● YOUR ASSIGNMENT: Your answer should consist of all lines in the listing that hold the word "center".

● RECORD EXTRACTS:
╭──

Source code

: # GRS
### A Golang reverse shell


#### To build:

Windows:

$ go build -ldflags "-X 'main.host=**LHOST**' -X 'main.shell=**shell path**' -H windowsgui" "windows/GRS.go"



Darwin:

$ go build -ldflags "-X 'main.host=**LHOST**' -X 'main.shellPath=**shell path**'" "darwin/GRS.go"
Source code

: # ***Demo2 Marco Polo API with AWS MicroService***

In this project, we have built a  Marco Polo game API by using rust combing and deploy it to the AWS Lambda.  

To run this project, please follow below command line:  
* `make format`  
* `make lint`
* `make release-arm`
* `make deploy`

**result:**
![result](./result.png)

╰──
╭──

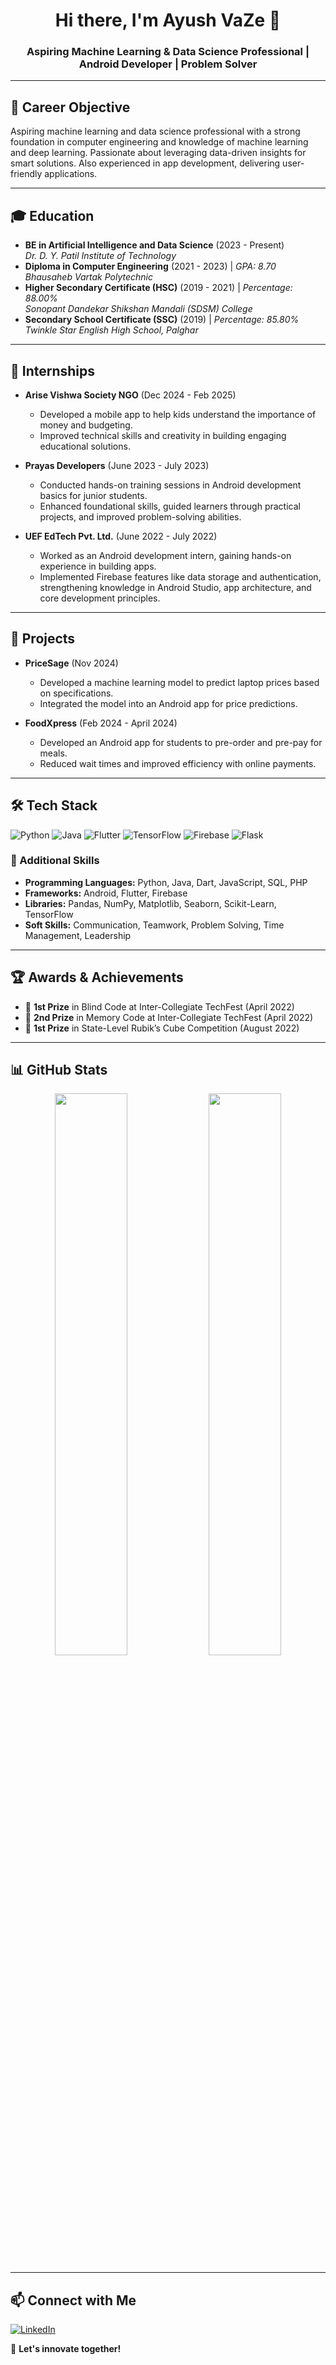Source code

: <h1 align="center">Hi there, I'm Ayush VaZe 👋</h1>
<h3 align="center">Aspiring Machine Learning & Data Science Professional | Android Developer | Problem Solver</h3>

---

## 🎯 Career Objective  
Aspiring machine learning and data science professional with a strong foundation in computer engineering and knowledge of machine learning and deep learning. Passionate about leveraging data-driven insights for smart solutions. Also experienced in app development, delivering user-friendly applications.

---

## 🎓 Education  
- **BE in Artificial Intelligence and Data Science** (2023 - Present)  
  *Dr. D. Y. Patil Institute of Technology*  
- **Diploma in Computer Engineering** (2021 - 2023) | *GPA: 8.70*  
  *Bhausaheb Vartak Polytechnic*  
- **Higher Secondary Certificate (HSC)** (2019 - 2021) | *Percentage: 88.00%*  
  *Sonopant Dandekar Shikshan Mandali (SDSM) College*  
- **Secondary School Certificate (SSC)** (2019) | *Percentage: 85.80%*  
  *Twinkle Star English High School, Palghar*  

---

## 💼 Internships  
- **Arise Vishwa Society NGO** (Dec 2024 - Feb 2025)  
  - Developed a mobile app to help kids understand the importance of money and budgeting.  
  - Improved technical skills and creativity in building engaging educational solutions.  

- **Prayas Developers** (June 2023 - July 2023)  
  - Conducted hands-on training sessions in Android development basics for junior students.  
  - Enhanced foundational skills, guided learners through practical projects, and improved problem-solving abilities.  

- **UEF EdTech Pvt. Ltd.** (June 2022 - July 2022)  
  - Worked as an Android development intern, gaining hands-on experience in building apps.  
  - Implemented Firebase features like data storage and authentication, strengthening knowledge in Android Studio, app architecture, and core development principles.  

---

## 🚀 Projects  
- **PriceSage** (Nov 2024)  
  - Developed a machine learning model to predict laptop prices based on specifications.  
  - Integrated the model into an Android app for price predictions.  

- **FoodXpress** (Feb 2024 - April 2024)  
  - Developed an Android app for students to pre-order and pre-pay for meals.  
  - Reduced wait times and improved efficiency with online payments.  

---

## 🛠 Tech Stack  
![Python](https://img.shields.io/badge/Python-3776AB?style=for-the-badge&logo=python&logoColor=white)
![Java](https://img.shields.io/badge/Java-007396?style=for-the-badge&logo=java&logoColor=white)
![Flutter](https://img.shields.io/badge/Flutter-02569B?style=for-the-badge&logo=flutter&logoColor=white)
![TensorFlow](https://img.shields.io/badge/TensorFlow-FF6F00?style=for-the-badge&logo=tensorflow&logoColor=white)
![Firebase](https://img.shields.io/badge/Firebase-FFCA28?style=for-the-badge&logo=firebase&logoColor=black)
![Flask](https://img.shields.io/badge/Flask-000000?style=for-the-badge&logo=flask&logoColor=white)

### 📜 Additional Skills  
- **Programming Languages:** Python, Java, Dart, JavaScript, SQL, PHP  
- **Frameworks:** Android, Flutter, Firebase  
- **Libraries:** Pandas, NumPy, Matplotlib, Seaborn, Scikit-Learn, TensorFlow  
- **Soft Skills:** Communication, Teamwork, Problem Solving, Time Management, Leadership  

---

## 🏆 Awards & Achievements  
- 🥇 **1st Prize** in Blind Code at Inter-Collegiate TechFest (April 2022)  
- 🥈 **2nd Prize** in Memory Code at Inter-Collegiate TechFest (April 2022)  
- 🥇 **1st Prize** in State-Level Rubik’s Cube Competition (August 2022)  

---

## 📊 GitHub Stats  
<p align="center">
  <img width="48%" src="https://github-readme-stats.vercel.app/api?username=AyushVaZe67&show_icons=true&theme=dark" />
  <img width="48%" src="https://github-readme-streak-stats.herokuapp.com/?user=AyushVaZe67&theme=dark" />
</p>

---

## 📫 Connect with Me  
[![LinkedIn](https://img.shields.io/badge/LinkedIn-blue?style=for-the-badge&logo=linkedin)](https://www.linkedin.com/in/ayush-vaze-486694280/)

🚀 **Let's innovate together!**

╰──

● OUTPUT:
: <h1 align="center">Hi there, I'm Ayush VaZe 👋</h1>
<h3 align="center">Aspiring Machine Learning & Data Science Professional | Android Developer | Problem Solver</h3>
<p align="center">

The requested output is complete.